Now that is news! Not seen those – at least not that I recall. Any chance of a photo?
I’ll look them out, it was a set of Victorian classics rather than just Austin so you also got Trollop, Dickens and so on. I’m more of a modern fiction person so I got them for me mum.
I also have their ‘Banned Books’ collection. Newspapers don’t seem to do that sort of thing anymore, if they do they tend to be aimed at kids.
This sounds like a really great idea for a book! The ways in which Austen is marketed is very interesting, particularly nowadays, when she’s become a global brand.
Yep, I thought it was really fun – but you make a good point: it has a more serious side too and there’s lots here to learn about a side of Austen that hasn’t been given much consideration to date. But dusk jackets and book decoration is one of (many) obsessions around books, so perhaps I’m biased!
Wonderful – so rare to see book history properly ‘covered’. I think collecting could become a wider interest again because of the e-reader. Those that do like the physicality of books but are new to the trade and its quirks need survey books like these to be the introduction between their love of an author and the possible pleasures in building a library of editions, not just titles.

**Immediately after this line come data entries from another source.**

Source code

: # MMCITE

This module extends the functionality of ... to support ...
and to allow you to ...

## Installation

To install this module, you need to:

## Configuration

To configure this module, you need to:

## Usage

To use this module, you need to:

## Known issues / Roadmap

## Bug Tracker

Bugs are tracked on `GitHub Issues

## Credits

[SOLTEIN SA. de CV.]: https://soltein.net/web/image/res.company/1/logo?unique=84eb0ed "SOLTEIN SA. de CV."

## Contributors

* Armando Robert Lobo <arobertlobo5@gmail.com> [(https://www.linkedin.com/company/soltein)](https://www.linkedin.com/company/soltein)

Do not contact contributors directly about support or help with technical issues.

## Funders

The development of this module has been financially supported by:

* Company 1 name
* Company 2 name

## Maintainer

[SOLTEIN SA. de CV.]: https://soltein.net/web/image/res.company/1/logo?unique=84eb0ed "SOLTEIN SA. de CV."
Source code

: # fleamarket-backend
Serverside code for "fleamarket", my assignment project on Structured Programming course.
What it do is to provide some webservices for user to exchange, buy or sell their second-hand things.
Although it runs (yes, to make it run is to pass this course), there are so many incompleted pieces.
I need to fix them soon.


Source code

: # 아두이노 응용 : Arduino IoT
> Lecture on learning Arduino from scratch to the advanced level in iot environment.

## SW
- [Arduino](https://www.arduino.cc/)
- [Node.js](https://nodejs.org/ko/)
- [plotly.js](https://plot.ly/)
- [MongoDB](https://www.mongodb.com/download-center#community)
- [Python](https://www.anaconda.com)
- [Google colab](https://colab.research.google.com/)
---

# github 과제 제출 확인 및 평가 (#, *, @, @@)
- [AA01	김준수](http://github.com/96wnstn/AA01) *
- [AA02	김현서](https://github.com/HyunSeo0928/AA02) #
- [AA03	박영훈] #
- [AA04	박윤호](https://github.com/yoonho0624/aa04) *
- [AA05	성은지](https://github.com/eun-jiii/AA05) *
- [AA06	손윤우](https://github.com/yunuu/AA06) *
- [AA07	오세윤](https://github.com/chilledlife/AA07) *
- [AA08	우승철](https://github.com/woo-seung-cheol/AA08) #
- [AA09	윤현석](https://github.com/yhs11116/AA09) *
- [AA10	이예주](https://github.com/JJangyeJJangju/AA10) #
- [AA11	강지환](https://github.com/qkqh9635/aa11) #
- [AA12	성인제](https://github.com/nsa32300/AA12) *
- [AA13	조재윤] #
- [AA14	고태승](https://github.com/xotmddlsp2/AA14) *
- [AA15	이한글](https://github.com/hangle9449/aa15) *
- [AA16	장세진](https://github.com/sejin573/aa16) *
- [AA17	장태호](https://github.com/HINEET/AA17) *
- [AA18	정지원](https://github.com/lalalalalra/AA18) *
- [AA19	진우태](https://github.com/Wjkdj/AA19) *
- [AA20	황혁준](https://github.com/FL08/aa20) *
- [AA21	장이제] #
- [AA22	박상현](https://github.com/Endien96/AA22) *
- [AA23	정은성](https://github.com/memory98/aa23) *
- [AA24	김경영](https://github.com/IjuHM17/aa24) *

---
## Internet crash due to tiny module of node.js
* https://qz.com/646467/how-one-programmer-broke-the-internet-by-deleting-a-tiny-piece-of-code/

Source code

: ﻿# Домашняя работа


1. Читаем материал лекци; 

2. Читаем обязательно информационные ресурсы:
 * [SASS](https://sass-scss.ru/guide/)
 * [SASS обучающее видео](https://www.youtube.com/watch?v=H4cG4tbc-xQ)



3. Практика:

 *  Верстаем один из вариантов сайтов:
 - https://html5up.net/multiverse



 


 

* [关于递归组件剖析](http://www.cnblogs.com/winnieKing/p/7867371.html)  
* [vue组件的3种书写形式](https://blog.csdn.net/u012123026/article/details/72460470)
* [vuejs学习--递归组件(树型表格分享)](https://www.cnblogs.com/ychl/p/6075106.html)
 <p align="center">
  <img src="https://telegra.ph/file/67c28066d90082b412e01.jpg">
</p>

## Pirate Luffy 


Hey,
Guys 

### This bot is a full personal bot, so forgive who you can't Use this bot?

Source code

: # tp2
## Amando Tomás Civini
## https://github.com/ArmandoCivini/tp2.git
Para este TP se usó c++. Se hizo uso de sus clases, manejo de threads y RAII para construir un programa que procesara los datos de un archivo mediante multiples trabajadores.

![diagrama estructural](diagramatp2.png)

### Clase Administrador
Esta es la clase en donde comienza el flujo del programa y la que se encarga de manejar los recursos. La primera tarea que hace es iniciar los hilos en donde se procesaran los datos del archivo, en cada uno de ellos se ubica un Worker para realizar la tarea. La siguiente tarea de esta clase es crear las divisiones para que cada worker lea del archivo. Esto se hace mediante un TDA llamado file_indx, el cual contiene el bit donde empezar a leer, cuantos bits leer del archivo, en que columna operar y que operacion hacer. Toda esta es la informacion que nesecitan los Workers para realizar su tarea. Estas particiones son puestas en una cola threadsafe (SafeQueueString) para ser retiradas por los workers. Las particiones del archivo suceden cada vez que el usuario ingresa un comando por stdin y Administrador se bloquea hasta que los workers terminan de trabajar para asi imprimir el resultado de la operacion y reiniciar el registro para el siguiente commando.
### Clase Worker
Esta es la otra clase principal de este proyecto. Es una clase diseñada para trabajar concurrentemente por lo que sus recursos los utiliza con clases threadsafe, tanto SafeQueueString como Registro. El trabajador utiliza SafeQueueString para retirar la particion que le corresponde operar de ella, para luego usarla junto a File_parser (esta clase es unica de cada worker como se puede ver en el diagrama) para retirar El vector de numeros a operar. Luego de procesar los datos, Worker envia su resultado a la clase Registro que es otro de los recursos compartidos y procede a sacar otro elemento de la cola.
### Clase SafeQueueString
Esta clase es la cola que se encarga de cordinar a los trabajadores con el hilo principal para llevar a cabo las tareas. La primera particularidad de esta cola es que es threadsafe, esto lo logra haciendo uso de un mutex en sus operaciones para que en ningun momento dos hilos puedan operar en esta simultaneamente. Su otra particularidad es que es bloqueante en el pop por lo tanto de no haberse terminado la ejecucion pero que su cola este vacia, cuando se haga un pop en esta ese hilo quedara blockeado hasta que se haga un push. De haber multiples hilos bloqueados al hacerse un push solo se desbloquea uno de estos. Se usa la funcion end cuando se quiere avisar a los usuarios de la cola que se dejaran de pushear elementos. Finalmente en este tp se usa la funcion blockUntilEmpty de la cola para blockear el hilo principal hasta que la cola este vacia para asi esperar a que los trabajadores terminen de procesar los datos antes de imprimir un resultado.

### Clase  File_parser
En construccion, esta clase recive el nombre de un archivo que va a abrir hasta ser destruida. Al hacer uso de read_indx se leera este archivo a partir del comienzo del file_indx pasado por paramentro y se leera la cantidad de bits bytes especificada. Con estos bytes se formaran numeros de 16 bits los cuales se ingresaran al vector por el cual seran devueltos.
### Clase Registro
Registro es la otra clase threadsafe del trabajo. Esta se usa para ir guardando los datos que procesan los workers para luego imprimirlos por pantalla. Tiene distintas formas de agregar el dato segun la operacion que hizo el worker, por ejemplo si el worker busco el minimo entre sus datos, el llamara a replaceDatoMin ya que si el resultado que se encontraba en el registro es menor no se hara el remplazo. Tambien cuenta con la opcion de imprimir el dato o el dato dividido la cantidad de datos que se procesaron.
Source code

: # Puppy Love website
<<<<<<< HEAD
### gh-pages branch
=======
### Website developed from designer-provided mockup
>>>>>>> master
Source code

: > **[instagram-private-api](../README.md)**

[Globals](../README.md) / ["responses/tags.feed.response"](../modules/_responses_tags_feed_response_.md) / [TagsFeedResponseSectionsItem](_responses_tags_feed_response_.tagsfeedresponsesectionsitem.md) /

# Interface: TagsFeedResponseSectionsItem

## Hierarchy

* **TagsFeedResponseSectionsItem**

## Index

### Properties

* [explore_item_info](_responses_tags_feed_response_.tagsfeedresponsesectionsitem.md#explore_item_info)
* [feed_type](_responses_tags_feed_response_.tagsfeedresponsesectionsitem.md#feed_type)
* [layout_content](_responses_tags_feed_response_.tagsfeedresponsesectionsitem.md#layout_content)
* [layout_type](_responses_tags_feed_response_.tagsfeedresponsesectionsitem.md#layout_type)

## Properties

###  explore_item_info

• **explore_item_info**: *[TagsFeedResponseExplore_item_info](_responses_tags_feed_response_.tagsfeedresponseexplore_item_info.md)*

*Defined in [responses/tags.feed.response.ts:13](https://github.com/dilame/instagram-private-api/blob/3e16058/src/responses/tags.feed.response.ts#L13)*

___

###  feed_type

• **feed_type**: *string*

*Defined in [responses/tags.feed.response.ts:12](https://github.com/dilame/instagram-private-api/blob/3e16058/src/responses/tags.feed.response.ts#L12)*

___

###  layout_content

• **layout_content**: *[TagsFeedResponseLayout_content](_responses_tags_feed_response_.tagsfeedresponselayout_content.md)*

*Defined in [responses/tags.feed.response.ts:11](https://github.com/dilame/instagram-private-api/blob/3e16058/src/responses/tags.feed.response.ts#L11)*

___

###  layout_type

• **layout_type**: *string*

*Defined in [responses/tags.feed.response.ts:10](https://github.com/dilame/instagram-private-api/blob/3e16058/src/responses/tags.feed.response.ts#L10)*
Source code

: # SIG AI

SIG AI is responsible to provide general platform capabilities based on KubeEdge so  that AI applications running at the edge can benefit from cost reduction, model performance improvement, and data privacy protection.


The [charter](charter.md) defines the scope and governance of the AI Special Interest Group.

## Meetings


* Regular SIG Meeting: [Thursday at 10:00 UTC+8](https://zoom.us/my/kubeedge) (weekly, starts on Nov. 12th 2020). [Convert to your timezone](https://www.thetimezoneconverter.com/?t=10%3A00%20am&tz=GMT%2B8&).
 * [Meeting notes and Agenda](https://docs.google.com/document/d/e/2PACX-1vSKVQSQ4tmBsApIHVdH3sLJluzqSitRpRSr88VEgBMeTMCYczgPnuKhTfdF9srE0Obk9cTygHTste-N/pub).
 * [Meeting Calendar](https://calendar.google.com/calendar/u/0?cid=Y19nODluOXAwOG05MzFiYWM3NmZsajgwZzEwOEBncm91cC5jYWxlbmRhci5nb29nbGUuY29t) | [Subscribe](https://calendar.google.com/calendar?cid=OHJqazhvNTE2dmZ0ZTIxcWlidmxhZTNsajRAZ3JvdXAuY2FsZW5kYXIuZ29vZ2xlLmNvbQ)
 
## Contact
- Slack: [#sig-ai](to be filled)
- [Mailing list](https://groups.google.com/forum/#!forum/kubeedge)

That’s part of why I liked this book so much. Janeites will love it anyway…but it’s a fantastic taster of just how much fun and how interesting book collecting can be. Interesting thought about the e-reader and effect on collecting. You may be right. I love my kindle for the easy of transportation etc but still prefer the physicality of the real thing. And because I don’t’ now have to stuff the real thing into a rucksack or suitcase or whatever, I’m free to buy the edition I want to own rather than chose on the ground of practicality.